EVALUATION BOARD HARDWARE

The AD9265 and AD9255 evaluation board provides all of the
support circuitry required to operate these parts in their various
modes and configurations. Figure 2 shows the typical bench
characterization setup used to evaluate the ac performance of
the AD9265 or AD9255. It is critical that the signal sources used
for the analog input and clock have very low phase noise (<1 ps
rms jitter) to realize the optimum performance of the signal
chain. Proper filtering of the analog input signal to remove
harmonics and lower the integrated or broadband noise at the
input is necessary to achieve the specified noise performance.

See the Evaluation Board Software Quick Start Procedures section
to get started, and see Figure 15 to Figure 28 for the complete
schematics and layout diagrams. These diagrams demonstrate
the routing and grounding techniques that should be applied at
the system level when designing application boards using these
converters.

POWER SUPPLIES

This evaluation board comes with a wall-mountable switching
power supply that provides a 6 V, 2 A maximum output. Connect
the supply to the rated 100 V ac to the 240 V ac wall outlet at
47 Hz to 63 Hz. The output from the supply is provided through
a 2.1 mm inner diameter jack that connects to the printed circuit
board (PCB) at P26. The 6 V supply is fused and conditioned
on the PCB before connecting to the low dropout linear regulators
(default configuration) that supply the proper bias to each of the
various sections on the board.

The evaluation board can be powered in a nondefault condition
using external bench power supplies. To do this, the P27, P28,
P31, P30, P32, and P29 jumpers can be removed to disconnect
the outputs from the on-board LDOs. This enables the user to
bias each section of the board individually. Use P8 and P9 to
connect a different supply for each section. A 1.8 V supply is
needed with a 1 A current capability for AVDD, SVDD, and
DRVDD; however, it is recommended that separate supplies be
used for both analog and digital domains. An additional supply
is also required to supply 1.8 V for digital support circuitry on
the board, 3V_DIG. This should also have a 1 A current capability
and can be combined with DRVDD with little or no degradation in
performance.

Two additional supplies, 5V_AVDD and 3V_AVDD, are used to
bias the optional input path amplifiers. If used, these supplies
should each have a 1 A current capability. P18 is also necessary if
an amp that requires a negative supply voltage is being used.
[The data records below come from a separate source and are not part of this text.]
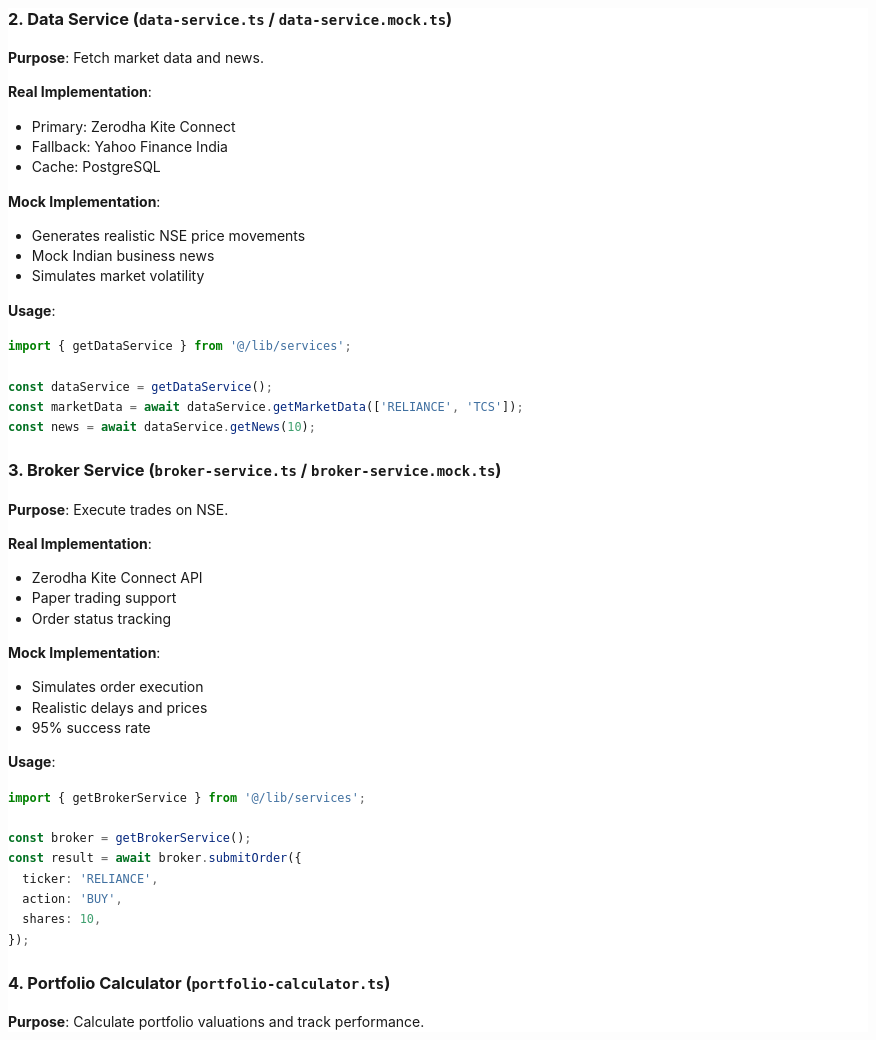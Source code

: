 ### 2. Data Service (`data-service.ts` / `data-service.mock.ts`)

**Purpose**: Fetch market data and news.

**Real Implementation**:
- Primary: Zerodha Kite Connect
- Fallback: Yahoo Finance India
- Cache: PostgreSQL

**Mock Implementation**:
- Generates realistic NSE price movements
- Mock Indian business news
- Simulates market volatility

**Usage**:
```typescript
import { getDataService } from '@/lib/services';

const dataService = getDataService();
const marketData = await dataService.getMarketData(['RELIANCE', 'TCS']);
const news = await dataService.getNews(10);
```

### 3. Broker Service (`broker-service.ts` / `broker-service.mock.ts`)

**Purpose**: Execute trades on NSE.

**Real Implementation**:
- Zerodha Kite Connect API
- Paper trading support
- Order status tracking

**Mock Implementation**:
- Simulates order execution
- Realistic delays and prices
- 95% success rate

**Usage**:
```typescript
import { getBrokerService } from '@/lib/services';

const broker = getBrokerService();
const result = await broker.submitOrder({
  ticker: 'RELIANCE',
  action: 'BUY',
  shares: 10,
});
```

### 4. Portfolio Calculator (`portfolio-calculator.ts`)

**Purpose**: Calculate portfolio valuations and track performance.
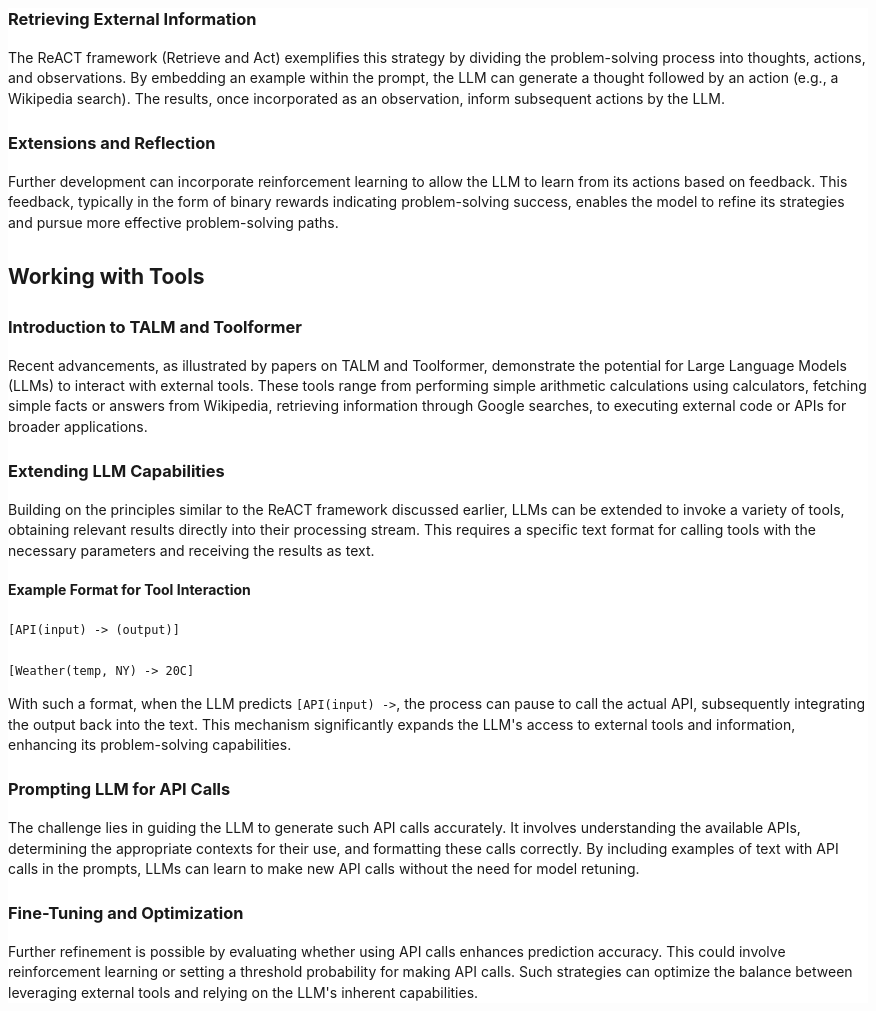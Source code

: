 ### Retrieving External Information
The ReACT framework (Retrieve and Act) exemplifies this strategy by dividing the problem-solving process into thoughts, actions, and observations. By embedding an example within the prompt, the LLM can generate a thought followed by an action (e.g., a Wikipedia search). The results, once incorporated as an observation, inform subsequent actions by the LLM.

### Extensions and Reflection
Further development can incorporate reinforcement learning to allow the LLM to learn from its actions based on feedback. This feedback, typically in the form of binary rewards indicating problem-solving success, enables the model to refine its strategies and pursue more effective problem-solving paths.



Working with Tools
--------------------------------------------------------

### Introduction to TALM and Toolformer
Recent advancements, as illustrated by papers on TALM and Toolformer, demonstrate the potential for Large Language Models (LLMs) to interact with external tools. These tools range from performing simple arithmetic calculations using calculators, fetching simple facts or answers from Wikipedia, retrieving information through Google searches, to executing external code or APIs for broader applications.

### Extending LLM Capabilities
Building on the principles similar to the ReACT framework discussed earlier, LLMs can be extended to invoke a variety of tools, obtaining relevant results directly into their processing stream. This requires a specific text format for calling tools with the necessary parameters and receiving the results as text.

#### Example Format for Tool Interaction
```
[API(input) -> (output)]

[Weather(temp, NY) -> 20C]
```
With such a format, when the LLM predicts `[API(input) ->`, the process can pause to call the actual API, subsequently integrating the output back into the text. This mechanism significantly expands the LLM's access to external tools and information, enhancing its problem-solving capabilities.

### Prompting LLM for API Calls
The challenge lies in guiding the LLM to generate such API calls accurately. It involves understanding the available APIs, determining the appropriate contexts for their use, and formatting these calls correctly. By including examples of text with API calls in the prompts, LLMs can learn to make new API calls without the need for model retuning.

### Fine-Tuning and Optimization
Further refinement is possible by evaluating whether using API calls enhances prediction accuracy. This could involve reinforcement learning or setting a threshold probability for making API calls. Such strategies can optimize the balance between leveraging external tools and relying on the LLM's inherent capabilities.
A second optional power supply configuration allows the
replacement of the LDOs that supply the AVDD and DRVDD
rails of the ADC with the ADP2108 step-down dc-to-dc converter.
Using this switching controller in place of the LDO regulators
to power the AVDD and DRVDD supplies of the ADC allows
customers to evaluate the performance of the ADC when
powered by a more efficient regulator.

INPUT SIGNALS

When connecting the clock and analog source, use clean signal
generators with low phase noise, such as the Rohde & Schwarz
SMA100A, HP 8644B signal generators, or an equivalent. Use a
1 m shielded, RG-58, 50 Ω coaxial cable for connecting to the
evaluation board. Enter the desired frequency and amplitude (see
the Specifications section in the data sheet of the respective part).
When connecting the analog input source, use of a multipole,
narrow-band, band-pass filter with 50 Ω terminations is
recommended. Analog Devices, Inc., uses TTE and K&L
Microwave, Inc., band-pass filters. The filters should be
connected directly to the evaluation board.

If an external clock source is used, it should also be supplied
with a clean signal generator as previously specified. Typically,
most Analog Devices evaluation boards can accept ~2.8 V p-p or
13 dBm sine wave input for the clock.

OUTPUT SIGNALS

The default setup uses the Analog Devices high speed converter
evaluation platform (HSC-ADC-EVALCZ) for data capture. The
CMOS output signals are buffered through U2 and are routed
through P2 to the FPGA on the data capture board.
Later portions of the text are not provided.